Any image found in the entries is to be skipped; the rest is returned word for word.

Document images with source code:

──────

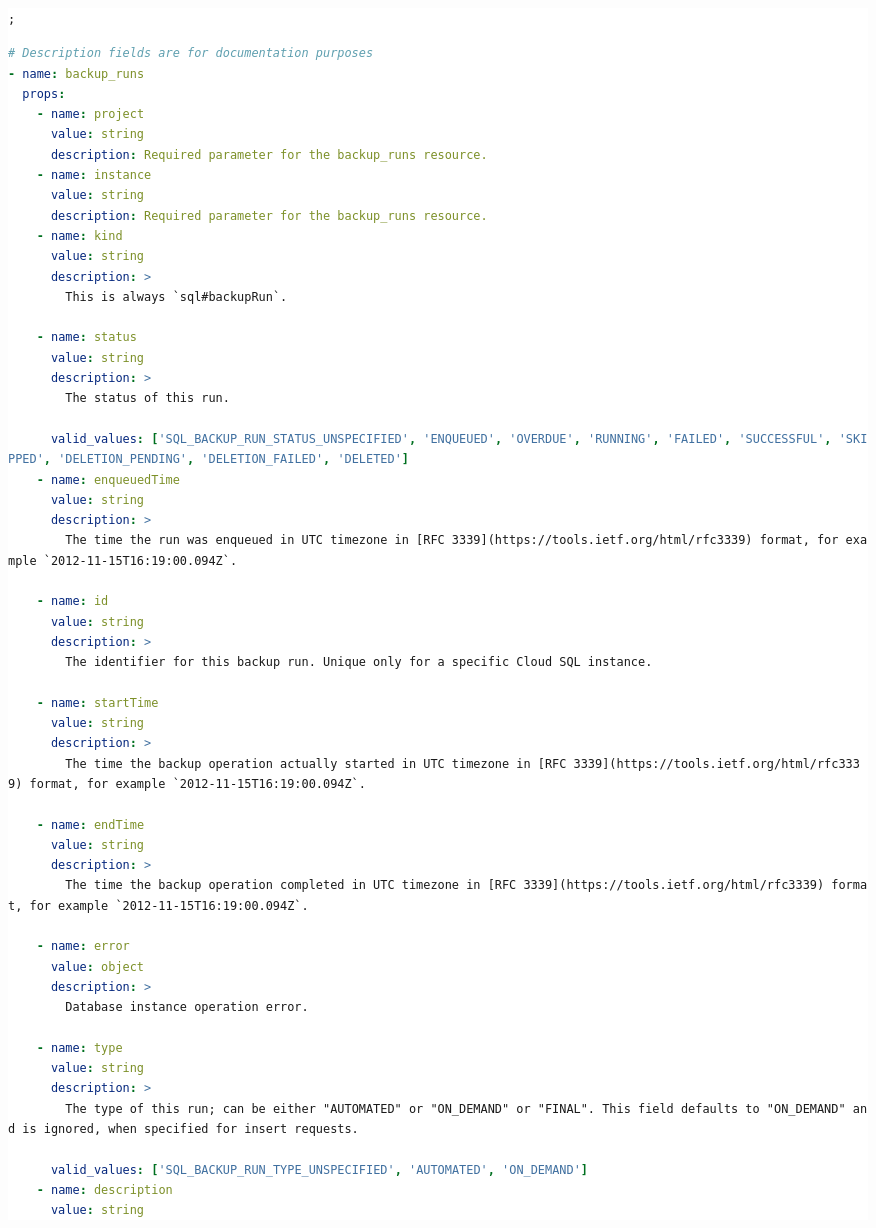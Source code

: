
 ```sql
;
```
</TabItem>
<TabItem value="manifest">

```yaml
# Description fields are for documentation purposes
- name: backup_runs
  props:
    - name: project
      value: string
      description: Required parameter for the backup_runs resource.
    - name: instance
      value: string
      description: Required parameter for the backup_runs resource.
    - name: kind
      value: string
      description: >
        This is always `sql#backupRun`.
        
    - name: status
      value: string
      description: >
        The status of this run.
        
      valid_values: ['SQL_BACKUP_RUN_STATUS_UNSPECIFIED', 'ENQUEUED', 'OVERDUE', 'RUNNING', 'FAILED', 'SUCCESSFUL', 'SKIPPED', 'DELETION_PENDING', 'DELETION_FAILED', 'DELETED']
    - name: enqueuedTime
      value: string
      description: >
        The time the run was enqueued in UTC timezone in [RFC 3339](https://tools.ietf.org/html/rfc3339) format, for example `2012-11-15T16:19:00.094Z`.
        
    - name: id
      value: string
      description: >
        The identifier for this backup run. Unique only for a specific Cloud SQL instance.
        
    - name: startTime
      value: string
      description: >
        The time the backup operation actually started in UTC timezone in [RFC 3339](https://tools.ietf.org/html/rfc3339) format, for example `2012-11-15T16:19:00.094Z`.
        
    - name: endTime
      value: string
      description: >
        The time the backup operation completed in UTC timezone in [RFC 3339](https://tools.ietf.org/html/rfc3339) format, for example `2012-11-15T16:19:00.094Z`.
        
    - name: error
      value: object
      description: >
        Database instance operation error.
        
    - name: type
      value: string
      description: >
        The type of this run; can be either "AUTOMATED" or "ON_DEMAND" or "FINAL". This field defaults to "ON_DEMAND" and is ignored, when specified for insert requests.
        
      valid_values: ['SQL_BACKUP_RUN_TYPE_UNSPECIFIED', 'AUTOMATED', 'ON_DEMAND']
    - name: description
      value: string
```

──────

(RESPONSE TO THIS TASK):
Source code

:
 ```sql
;
```
</TabItem>
<TabItem value="manifest">

```yaml
# Description fields are for documentation purposes
- name: backup_runs
  props:
    - name: project
      value: string
      description: Required parameter for the backup_runs resource.
    - name: instance
      value: string
      description: Required parameter for the backup_runs resource.
    - name: kind
      value: string
      description: >
        This is always `sql#backupRun`.
        
    - name: status
      value: string
      description: >
        The status of this run.
        
      valid_values: ['SQL_BACKUP_RUN_STATUS_UNSPECIFIED', 'ENQUEUED', 'OVERDUE', 'RUNNING', 'FAILED', 'SUCCESSFUL', 'SKIPPED', 'DELETION_PENDING', 'DELETION_FAILED', 'DELETED']
    - name: enqueuedTime
      value: string
      description: >
        The time the run was enqueued in UTC timezone in [RFC 3339](https://tools.ietf.org/html/rfc3339) format, for example `2012-11-15T16:19:00.094Z`.
        
    - name: id
      value: string
      description: >
        The identifier for this backup run. Unique only for a specific Cloud SQL instance.
        
    - name: startTime
      value: string
      description: >
        The time the backup operation actually started in UTC timezone in [RFC 3339](https://tools.ietf.org/html/rfc3339) format, for example `2012-11-15T16:19:00.094Z`.
        
    - name: endTime
      value: string
      description: >
        The time the backup operation completed in UTC timezone in [RFC 3339](https://tools.ietf.org/html/rfc3339) format, for example `2012-11-15T16:19:00.094Z`.
        
    - name: error
      value: object
      description: >
        Database instance operation error.
        
    - name: type
      value: string
      description: >
        The type of this run; can be either "AUTOMATED" or "ON_DEMAND" or "FINAL". This field defaults to "ON_DEMAND" and is ignored, when specified for insert requests.
        
      valid_values: ['SQL_BACKUP_RUN_TYPE_UNSPECIFIED', 'AUTOMATED', 'ON_DEMAND']
    - name: description
      value: string
```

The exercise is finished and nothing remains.